Task input:
◆ ◆ ◆ ◆ ◆

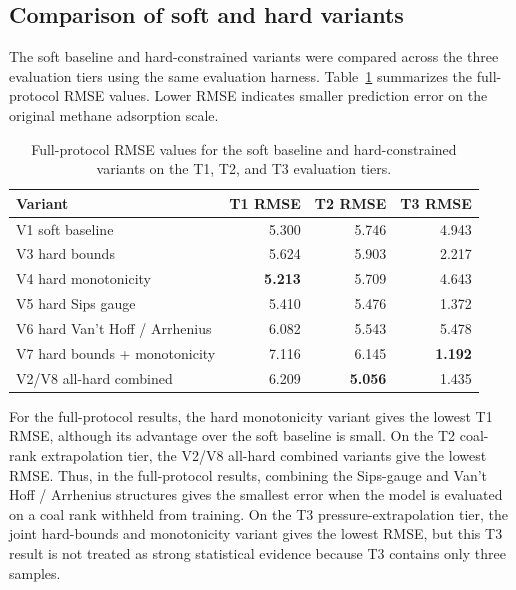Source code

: \documentclass[11pt]{article}
\begin{document}
\subsection{Comparison of soft and hard variants}

The soft baseline and hard-constrained variants were compared across the three
evaluation tiers using the same evaluation harness.
Table~\ref{tab:rmse-comparison} summarizes the full-protocol RMSE values.
Lower RMSE indicates smaller prediction error on the original methane
adsorption scale.

\begin{table}[htbp]
    \centering
    \begin{tabular}{lrrr}
        \toprule
        \textbf{Variant}               & \textbf{T1 RMSE} & \textbf{T2 RMSE} & \textbf{T3 RMSE} \\
        \midrule
        V1 soft baseline               & 5.300            & 5.746            & 4.943            \\
        V3 hard bounds                 & 5.624            & 5.903            & 2.217            \\
        V4 hard monotonicity           & \textbf{5.213}   & 5.709            & 4.643            \\
        V5 hard Sips gauge             & 5.410            & 5.476            & 1.372            \\
        V6 hard Van't Hoff / Arrhenius & 6.082            & 5.543            & 5.478            \\
        V7 hard bounds + monotonicity  & 7.116            & 6.145            & \textbf{1.192}   \\
        V2/V8 all-hard combined        & 6.209            & \textbf{5.056}   & 1.435            \\
        \bottomrule
    \end{tabular}
    \caption{Full-protocol RMSE values for the soft baseline and
        hard-constrained variants on the T1, T2, and T3 evaluation tiers.}
    \label{tab:rmse-comparison}
\end{table}

For the full-protocol results, the hard monotonicity variant gives the lowest T1
RMSE, although its advantage over the soft baseline is small. On the T2
coal-rank extrapolation tier, the V2/V8 all-hard combined variants give the
lowest RMSE. Thus, in the full-protocol results, combining the Sips-gauge and
Van't Hoff / Arrhenius structures gives the smallest error when the model is
evaluated on a coal rank withheld from training. On the T3
pressure-extrapolation tier, the joint hard-bounds and monotonicity variant gives the
lowest RMSE, but this T3 result is not treated as strong statistical evidence
because T3 contains only three samples.
\end{document}

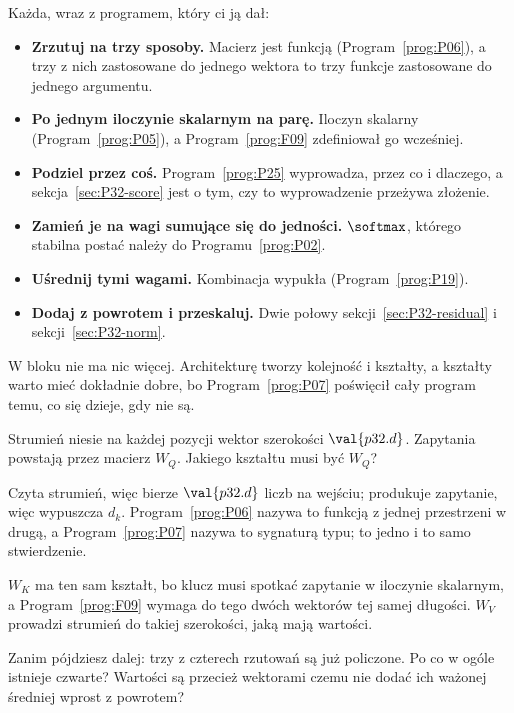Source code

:\begin{fr}

Każda, wraz z programem, który ci ją dał:

\begin{itemize}
\item \textbf{Zrzutuj na trzy sposoby.} Macierz jest funkcją
  (Program~\ref{prog:P06}), a trzy z nich zastosowane do jednego wektora to
  trzy funkcje zastosowane do jednego argumentu.
\item \textbf{Po jednym iloczynie skalarnym na parę.} Iloczyn skalarny
  (Program~\ref{prog:P05}), a Program~\ref{prog:F09} zdefiniował go
  wcześniej.
\item \textbf{Podziel przez coś.} Program~\ref{prog:P25} wyprowadza, przez co
  i dlaczego, a sekcja~\ref{sec:P32-score} jest o tym, czy to wyprowadzenie
  przeżywa złożenie.
\item \textbf{Zamień je na wagi sumujące się do jedności.} $\softmax$,
  którego stabilna postać należy do Programu~\ref{prog:P02}.
\item \textbf{Uśrednij tymi wagami.} Kombinacja wypukła
  (Program~\ref{prog:P19}).
\item \textbf{Dodaj z powrotem i przeskaluj.} Dwie połowy
  sekcji~\ref{sec:P32-residual} i sekcji~\ref{sec:P32-norm}.
\end{itemize}

W bloku nie ma nic więcej. Architekturę tworzy kolejność i kształty, a
kształty warto mieć dokładnie dobre, bo Program~\ref{prog:P07} poświęcił cały
program temu, co się dzieje, gdy nie są.

Strumień niesie na każdej pozycji wektor szerokości $\val{p32.d}$. Zapytania
powstają przez macierz $W_Q$. Jakiego kształtu musi być $W_Q$?
\dotline
\nextframe
\end{fr}

\begin{fr}

Czyta strumień, więc bierze $\val{p32.d}$ liczb na wejściu; produkuje
zapytanie, więc wypuszcza $d_k$. Program~\ref{prog:P06} nazywa to funkcją z
jednej przestrzeni w drugą, a Program~\ref{prog:P07} nazywa to sygnaturą
typu; to jedno i to samo stwierdzenie.

$W_K$ ma ten sam kształt, bo klucz musi spotkać zapytanie w iloczynie
skalarnym, a Program~\ref{prog:F09} wymaga do tego dwóch wektorów tej samej
długości. $W_V$ prowadzi strumień do takiej szerokości, jaką mają wartości.

Zanim pójdziesz dalej: trzy z czterech rzutowań są już policzone. Po co w
ogóle istnieje czwarte? Wartości są przecież wektorami \dash{} czemu nie
dodać ich ważonej średniej wprost z powrotem?
\dotline
\nextframe
\end{fr}

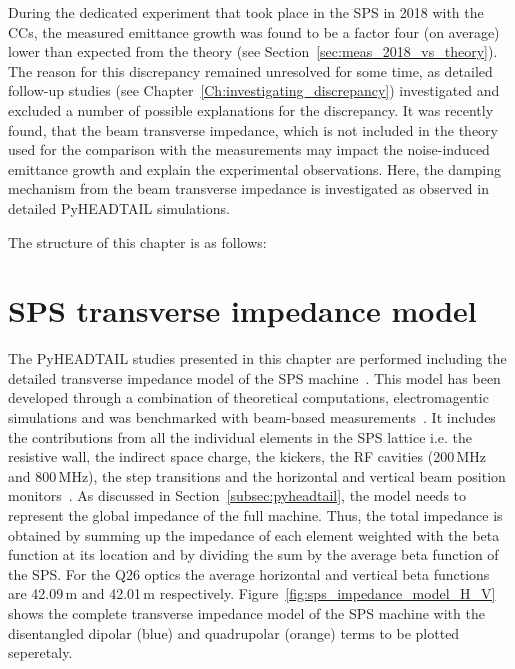 
During the dedicated experiment that took place in the SPS
in 2018 with the CCs, the measured emittance
growth was found to be a factor four (on average) lower than
expected from the theory (see Section~\ref{sec:meas_2018_vs_theory}). The reason for this discrepancy remained unresolved for some time, as detailed follow-up studies (see Chapter~\ref{Ch:investigating_discrepancy}) investigated and excluded a number of possible explanations for the discrepancy.
It was recently found, that the beam transverse impedance, which is not included in the theory~\cite{PhysRevSTAB.18.101001} used for the comparison with the measurements may impact the noise-induced emittance growth and explain the experimental observations. Here, the damping mechanism from the beam transverse impedance is investigated as observed in detailed PyHEADTAIL simulations.

The structure of this chapter is as follows:




\section{SPS transverse impedance model}\label{sec:sps_impedance_model}
The PyHEADTAIL studies presented in this chapter are performed including the detailed transverse impedance model of the SPS machine~\cite{sps_impedance_model_git}. This model has been developed through a combination of theoretical computations, electromagentic simulations and was benchmarked with beam-based measurements~\cite{Salvant:1274254, Zannini:1561199, Salvant:1271349, Zannini:2141779}. 
It includes the contributions from all the individual elements in the SPS lattice i.e. the resistive wall, the indirect space charge, the kickers, the RF cavities (200\,MHz and 800\,MHz), the step transitions and the horizontal and vertical beam position monitors~\cite{Zannini:2141779}. As discussed in  Section~\ref{subsec:pyheadtail}, the model needs to represent the global impedance of the full machine. Thus, the total impedance is obtained by summing up the impedance of each element weighted with the beta function at its location and by dividing the sum by the average beta function of the SPS. For the Q26 optics the average horizontal and vertical beta functions are 42.09\,m and 42.01\,m respectively.
Figure~\ref{fig:sps_impedance_model_H_V} shows the complete transverse impedance model of the SPS machine with the disentangled dipolar (blue) and quadrupolar (orange) terms to be plotted seperetaly. 

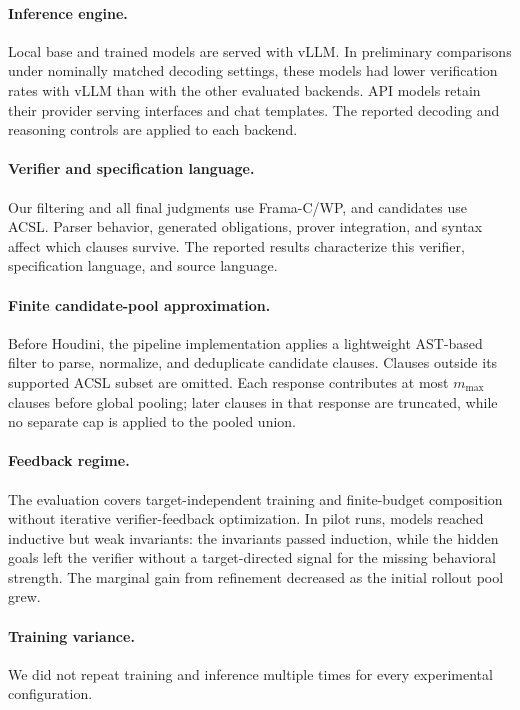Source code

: \paragraph{Inference engine.}
Local base and trained models are served with vLLM.  In preliminary
comparisons under nominally matched decoding settings, these models had
lower verification rates with vLLM than with the other evaluated backends.
API models retain their provider serving interfaces and chat templates.  The
reported decoding and reasoning controls are applied to each backend.

\paragraph{Verifier and specification language.}
Our filtering and all final judgments use Frama-C/WP, and candidates use ACSL.
Parser behavior, generated obligations, prover integration, and syntax affect
which clauses survive.  The reported results characterize this verifier,
specification language, and source language.

\paragraph{Finite candidate-pool approximation.}
Before Houdini, the pipeline implementation applies a lightweight AST-based
filter to parse, normalize, and deduplicate candidate clauses.  Clauses outside
its supported ACSL subset are omitted.  Each response contributes at most
\(m_{\max}\) clauses before global pooling; later clauses in that response are
truncated, while no separate cap is applied to the pooled union.

\paragraph{Feedback regime.}
The evaluation covers target-independent training and finite-budget
composition without iterative verifier-feedback optimization.  In pilot runs,
models reached inductive but weak invariants: the invariants passed induction,
while the hidden goals left the verifier without a target-directed signal for
the missing behavioral strength.  The marginal gain from refinement decreased
as the initial rollout pool grew.

\paragraph{Training variance.}
We did not repeat training and inference multiple times for every experimental
configuration.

◆ ◆ ◆ ◆ ◆

With the pictures excluded, the records are to be reproduced exactly.

Answer to this task:
Source code

: \documentclass[11pt]{article}
\begin{document}
\subsection{Comparison of soft and hard variants}

The soft baseline and hard-constrained variants were compared across the three
evaluation tiers using the same evaluation harness.
Table~\ref{tab:rmse-comparison} summarizes the full-protocol RMSE values.
Lower RMSE indicates smaller prediction error on the original methane
adsorption scale.

\begin{table}[htbp]
    \centering
    \begin{tabular}{lrrr}
        \toprule
        \textbf{Variant}               & \textbf{T1 RMSE} & \textbf{T2 RMSE} & \textbf{T3 RMSE} \\
        \midrule
        V1 soft baseline               & 5.300            & 5.746            & 4.943            \\
        V3 hard bounds                 & 5.624            & 5.903            & 2.217            \\
        V4 hard monotonicity           & \textbf{5.213}   & 5.709            & 4.643            \\
        V5 hard Sips gauge             & 5.410            & 5.476            & 1.372            \\
        V6 hard Van't Hoff / Arrhenius & 6.082            & 5.543            & 5.478            \\
        V7 hard bounds + monotonicity  & 7.116            & 6.145            & \textbf{1.192}   \\
        V2/V8 all-hard combined        & 6.209            & \textbf{5.056}   & 1.435            \\
        \bottomrule
    \end{tabular}
    \caption{Full-protocol RMSE values for the soft baseline and
        hard-constrained variants on the T1, T2, and T3 evaluation tiers.}
    \label{tab:rmse-comparison}
\end{table}

For the full-protocol results, the hard monotonicity variant gives the lowest T1
RMSE, although its advantage over the soft baseline is small. On the T2
coal-rank extrapolation tier, the V2/V8 all-hard combined variants give the
lowest RMSE. Thus, in the full-protocol results, combining the Sips-gauge and
Van't Hoff / Arrhenius structures gives the smallest error when the model is
evaluated on a coal rank withheld from training. On the T3
pressure-extrapolation tier, the joint hard-bounds and monotonicity variant gives the
lowest RMSE, but this T3 result is not treated as strong statistical evidence
because T3 contains only three samples.
\end{document}

Source code

:\begin{fr}

Każda, wraz z programem, który ci ją dał:

\begin{itemize}
\item \textbf{Zrzutuj na trzy sposoby.} Macierz jest funkcją
  (Program~\ref{prog:P06}), a trzy z nich zastosowane do jednego wektora to
  trzy funkcje zastosowane do jednego argumentu.
\item \textbf{Po jednym iloczynie skalarnym na parę.} Iloczyn skalarny
  (Program~\ref{prog:P05}), a Program~\ref{prog:F09} zdefiniował go
  wcześniej.
\item \textbf{Podziel przez coś.} Program~\ref{prog:P25} wyprowadza, przez co
  i dlaczego, a sekcja~\ref{sec:P32-score} jest o tym, czy to wyprowadzenie
  przeżywa złożenie.
\item \textbf{Zamień je na wagi sumujące się do jedności.} $\softmax$,
  którego stabilna postać należy do Programu~\ref{prog:P02}.
\item \textbf{Uśrednij tymi wagami.} Kombinacja wypukła
  (Program~\ref{prog:P19}).
\item \textbf{Dodaj z powrotem i przeskaluj.} Dwie połowy
  sekcji~\ref{sec:P32-residual} i sekcji~\ref{sec:P32-norm}.
\end{itemize}

W bloku nie ma nic więcej. Architekturę tworzy kolejność i kształty, a
kształty warto mieć dokładnie dobre, bo Program~\ref{prog:P07} poświęcił cały
program temu, co się dzieje, gdy nie są.

Strumień niesie na każdej pozycji wektor szerokości $\val{p32.d}$. Zapytania
powstają przez macierz $W_Q$. Jakiego kształtu musi być $W_Q$?
\dotline
\nextframe
\end{fr}

\begin{fr}

Czyta strumień, więc bierze $\val{p32.d}$ liczb na wejściu; produkuje
zapytanie, więc wypuszcza $d_k$. Program~\ref{prog:P06} nazywa to funkcją z
jednej przestrzeni w drugą, a Program~\ref{prog:P07} nazywa to sygnaturą
typu; to jedno i to samo stwierdzenie.

$W_K$ ma ten sam kształt, bo klucz musi spotkać zapytanie w iloczynie
skalarnym, a Program~\ref{prog:F09} wymaga do tego dwóch wektorów tej samej
długości. $W_V$ prowadzi strumień do takiej szerokości, jaką mają wartości.

Zanim pójdziesz dalej: trzy z czterech rzutowań są już policzone. Po co w
ogóle istnieje czwarte? Wartości są przecież wektorami \dash{} czemu nie
dodać ich ważonej średniej wprost z powrotem?
\dotline
\nextframe
\end{fr}

During the dedicated experiment that took place in the SPS
in 2018 with the CCs, the measured emittance
growth was found to be a factor four (on average) lower than
expected from the theory (see Section~\ref{sec:meas_2018_vs_theory}). The reason for this discrepancy remained unresolved for some time, as detailed follow-up studies (see Chapter~\ref{Ch:investigating_discrepancy}) investigated and excluded a number of possible explanations for the discrepancy.
It was recently found, that the beam transverse impedance, which is not included in the theory~\cite{PhysRevSTAB.18.101001} used for the comparison with the measurements may impact the noise-induced emittance growth and explain the experimental observations. Here, the damping mechanism from the beam transverse impedance is investigated as observed in detailed PyHEADTAIL simulations.

The structure of this chapter is as follows:




\section{SPS transverse impedance model}\label{sec:sps_impedance_model}
The PyHEADTAIL studies presented in this chapter are performed including the detailed transverse impedance model of the SPS machine~\cite{sps_impedance_model_git}. This model has been developed through a combination of theoretical computations, electromagentic simulations and was benchmarked with beam-based measurements~\cite{Salvant:1274254, Zannini:1561199, Salvant:1271349, Zannini:2141779}. 
It includes the contributions from all the individual elements in the SPS lattice i.e. the resistive wall, the indirect space charge, the kickers, the RF cavities (200\,MHz and 800\,MHz), the step transitions and the horizontal and vertical beam position monitors~\cite{Zannini:2141779}. As discussed in  Section~\ref{subsec:pyheadtail}, the model needs to represent the global impedance of the full machine. Thus, the total impedance is obtained by summing up the impedance of each element weighted with the beta function at its location and by dividing the sum by the average beta function of the SPS. For the Q26 optics the average horizontal and vertical beta functions are 42.09\,m and 42.01\,m respectively.
Figure~\ref{fig:sps_impedance_model_H_V} shows the complete transverse impedance model of the SPS machine with the disentangled dipolar (blue) and quadrupolar (orange) terms to be plotted seperetaly. 

Source code

: \paragraph{Inference engine.}
Local base and trained models are served with vLLM.  In preliminary
comparisons under nominally matched decoding settings, these models had
lower verification rates with vLLM than with the other evaluated backends.
API models retain their provider serving interfaces and chat templates.  The
reported decoding and reasoning controls are applied to each backend.

\paragraph{Verifier and specification language.}
Our filtering and all final judgments use Frama-C/WP, and candidates use ACSL.
Parser behavior, generated obligations, prover integration, and syntax affect
which clauses survive.  The reported results characterize this verifier,
specification language, and source language.

\paragraph{Finite candidate-pool approximation.}
Before Houdini, the pipeline implementation applies a lightweight AST-based
filter to parse, normalize, and deduplicate candidate clauses.  Clauses outside
its supported ACSL subset are omitted.  Each response contributes at most
\(m_{\max}\) clauses before global pooling; later clauses in that response are
truncated, while no separate cap is applied to the pooled union.

\paragraph{Feedback regime.}
The evaluation covers target-independent training and finite-budget
composition without iterative verifier-feedback optimization.  In pilot runs,
models reached inductive but weak invariants: the invariants passed induction,
while the hidden goals left the verifier without a target-directed signal for
the missing behavioral strength.  The marginal gain from refinement decreased
as the initial rollout pool grew.

\paragraph{Training variance.}
We did not repeat training and inference multiple times for every experimental
configuration.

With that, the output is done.